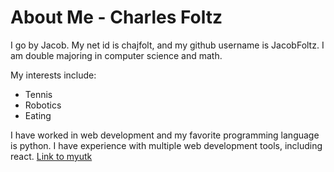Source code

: # About Me - Charles Foltz

I go by Jacob. My net id is chajfolt, and my github username is JacobFoltz. I am double majoring in computer science and math.


My interests include:
* Tennis
* Robotics
* Eating

I have worked in web development and my favorite programming language is python. I have experience with multiple web development tools, including react.
[Link to myutk](https://myutk.utk.edu/Home.aspx)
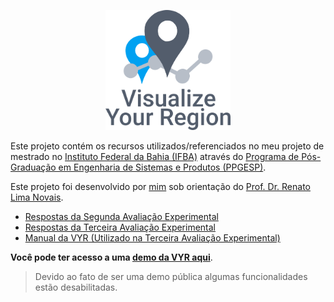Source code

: <p align="center">
    <img src="./assets/logo.png" alt="Logotipo da VYR" width="200"/>
</p>

Este projeto contém os recursos utilizados/referenciados no meu projeto de mestrado no [Instituto Federal da Bahia (IFBA)](https://portal.ifba.edu.br/salvador) através do [Programa de Pós-Graduação em Engenharia de Sistemas e Produtos (PPGESP)](https://ppgesp.ifba.edu.br/).

Este projeto foi desenvolvido por [mim](https://hugodeiro.com) sob orientação do [Prof. Dr. Renato Lima Novais](https://github.com/renatoln).

- [Respostas da Segunda Avaliação Experimental](./assets/exp2.pdf)
- [Respostas da Terceira Avaliação Experimental](./assets/exp3.pdf)
- [Manual da VYR (Utilizado na Terceira Avaliação Experimental)](./assets/VYR-Manual-202106.pdf)

**Você pode ter acesso a uma [demo da VYR aqui](https://visualize-your-region.github.io/)**.

> Devido ao fato de ser uma demo pública algumas funcionalidades estão desabilitadas.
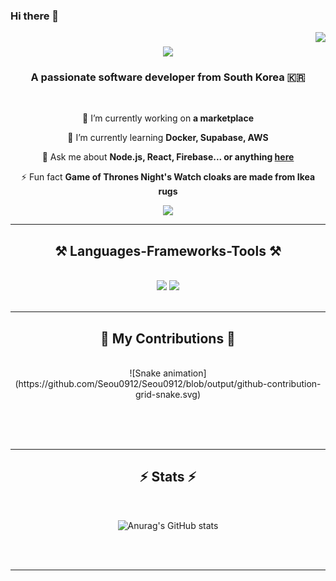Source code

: ### Hi there 👋

<!--
**Seou0912/Seou0912** is a ✨ _special_ ✨ repository because its `README.md` (this file) appears on your GitHub profile.

Here are some ideas to get you started:

- 🔭 I’m currently working on ...
- 🌱 I’m currently learning ...
- 👯 I’m looking to collaborate on ...
- 🤔 I’m looking for help with ...
- 💬 Ask me about ...
- 📫 How to reach me: ...
- 😄 Pronouns: ...
- ⚡ Fun fact: ...
-->
<img align="right" src="https://visitor-badge.laobi.icu/badge?page_id=Seou0912.Seou0912" />

<h1 align="center">
    <img src="https://readme-typing-svg.herokuapp.com/?font=Righteous&size=35&center=true&vCenter=true&width=500&height=70&duration=4000&lines=Hi+There!+👋;+I'm+Seou+Jung!;" />
</h1>

<h3 align="center">A passionate software developer from South Korea 🇰🇷</h3>

<br/>

<div align="center">
 
 🔭 I’m currently working on **a marketplace**
 
 🌱 I’m currently learning **Docker, Supabase, AWS**

💬 Ask me about **Node.js, React, Firebase... or anything [here](https://github.com/Seou0912/Seou0912/issues)**

⚡ Fun fact **Game of Thrones Night's Watch cloaks are made from Ikea rugs**

 </div>
 
<div align="center"> 
  <a href="mailto:myuni0912@gmail.com">
    <img src="https://img.shields.io/badge/Gmail-333333?style=for-the-badge&logo=gmail&logoColor=red" />
  </a>
  
</div>

 <hr/>
 
<h2 align="center">⚒️ Languages-Frameworks-Tools ⚒️</h2>
<br/>
<div align="center">
    <img src="https://skillicons.dev/icons?i=react,bootstrap,mui,html,css,vscode,github,figma,tailwind,git,r,autocad" />
    <img src="https://skillicons.dev/icons?i=nodejs,python,javascript,c,java,nextjs,mysql,flask, solid" /><br>
</div>

<br/>
<hr/>

<div align="center">
  <h2>🐍 My Contributions 🐍</h2>
  <br>
    ![Snake animation](https://github.com/Seou0912/Seou0912/blob/output/github-contribution-grid-snake.svg)
   
  <br/><br/><br/>
</div>

<hr/>
<div align="center">
<h2 align="center">⚡ Stats ⚡</h2>
<br>

![Anurag's GitHub stats](https://github-readme-stats.vercel.app/api?username=Seou0912&show_icons=true&theme=radical)

<br/><br/>
</div>
<hr/>
<br/>
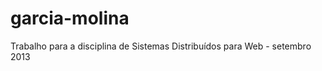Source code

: garcia-molina
=============

Trabalho para a disciplina de Sistemas Distribuídos para Web - setembro 2013
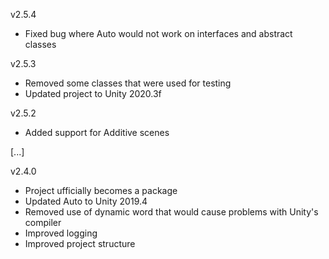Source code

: v2.5.4
- Fixed bug where Auto would not work on interfaces and abstract classes

v2.5.3
- Removed some classes that were used for testing
- Updated project to Unity 2020.3f

v2.5.2
- Added support for Additive scenes 

[...]

v2.4.0 
- Project ufficially becomes a package
- Updated Auto to Unity 2019.4
- Removed use of dynamic word that would cause problems with Unity's compiler
- Improved logging
- Improved project structure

************

## To do:
Print each line above exactly as it appears, excluding all images.

## Task result:
Source code

: # About Me - Charles Foltz

I go by Jacob. My net id is chajfolt, and my github username is JacobFoltz. I am double majoring in computer science and math.


My interests include:
* Tennis
* Robotics
* Eating

I have worked in web development and my favorite programming language is python. I have experience with multiple web development tools, including react.
[Link to myutk](https://myutk.utk.edu/Home.aspx)
Source code

: <p align="center">
    <img src="./assets/logo.png" alt="Logotipo da VYR" width="200"/>
</p>

Este projeto contém os recursos utilizados/referenciados no meu projeto de mestrado no [Instituto Federal da Bahia (IFBA)](https://portal.ifba.edu.br/salvador) através do [Programa de Pós-Graduação em Engenharia de Sistemas e Produtos (PPGESP)](https://ppgesp.ifba.edu.br/).

Este projeto foi desenvolvido por [mim](https://hugodeiro.com) sob orientação do [Prof. Dr. Renato Lima Novais](https://github.com/renatoln).

- [Respostas da Segunda Avaliação Experimental](./assets/exp2.pdf)
- [Respostas da Terceira Avaliação Experimental](./assets/exp3.pdf)
- [Manual da VYR (Utilizado na Terceira Avaliação Experimental)](./assets/VYR-Manual-202106.pdf)

**Você pode ter acesso a uma [demo da VYR aqui](https://visualize-your-region.github.io/)**.

> Devido ao fato de ser uma demo pública algumas funcionalidades estão desabilitadas.
Source code

: ### Hi there 👋

<!--
**Seou0912/Seou0912** is a ✨ _special_ ✨ repository because its `README.md` (this file) appears on your GitHub profile.

Here are some ideas to get you started:

- 🔭 I’m currently working on ...
- 🌱 I’m currently learning ...
- 👯 I’m looking to collaborate on ...
- 🤔 I’m looking for help with ...
- 💬 Ask me about ...
- 📫 How to reach me: ...
- 😄 Pronouns: ...
- ⚡ Fun fact: ...
-->
<img align="right" src="https://visitor-badge.laobi.icu/badge?page_id=Seou0912.Seou0912" />

<h1 align="center">
    <img src="https://readme-typing-svg.herokuapp.com/?font=Righteous&size=35&center=true&vCenter=true&width=500&height=70&duration=4000&lines=Hi+There!+👋;+I'm+Seou+Jung!;" />
</h1>

<h3 align="center">A passionate software developer from South Korea 🇰🇷</h3>

<br/>

<div align="center">
 
 🔭 I’m currently working on **a marketplace**
 
 🌱 I’m currently learning **Docker, Supabase, AWS**

💬 Ask me about **Node.js, React, Firebase... or anything [here](https://github.com/Seou0912/Seou0912/issues)**

⚡ Fun fact **Game of Thrones Night's Watch cloaks are made from Ikea rugs**

 </div>
 
<div align="center"> 
  <a href="mailto:myuni0912@gmail.com">
    <img src="https://img.shields.io/badge/Gmail-333333?style=for-the-badge&logo=gmail&logoColor=red" />
  </a>
  
</div>

 <hr/>
 
<h2 align="center">⚒️ Languages-Frameworks-Tools ⚒️</h2>
<br/>
<div align="center">
    <img src="https://skillicons.dev/icons?i=react,bootstrap,mui,html,css,vscode,github,figma,tailwind,git,r,autocad" />
    <img src="https://skillicons.dev/icons?i=nodejs,python,javascript,c,java,nextjs,mysql,flask, solid" /><br>
</div>

<br/>
<hr/>

<div align="center">
  <h2>🐍 My Contributions 🐍</h2>
  <br>
    ![Snake animation](https://github.com/Seou0912/Seou0912/blob/output/github-contribution-grid-snake.svg)
   
  <br/><br/><br/>
</div>

<hr/>
<div align="center">
<h2 align="center">⚡ Stats ⚡</h2>
<br>

![Anurag's GitHub stats](https://github-readme-stats.vercel.app/api?username=Seou0912&show_icons=true&theme=radical)

<br/><br/>
</div>
<hr/>
<br/>
Source code

: garcia-molina
=============

Trabalho para a disciplina de Sistemas Distribuídos para Web - setembro 2013
Source code

: v2.5.4
- Fixed bug where Auto would not work on interfaces and abstract classes

v2.5.3
- Removed some classes that were used for testing
- Updated project to Unity 2020.3f

v2.5.2
- Added support for Additive scenes 

[...]

v2.4.0 
- Project ufficially becomes a package
- Updated Auto to Unity 2019.4
- Removed use of dynamic word that would cause problems with Unity's compiler
- Improved logging
- Improved project structure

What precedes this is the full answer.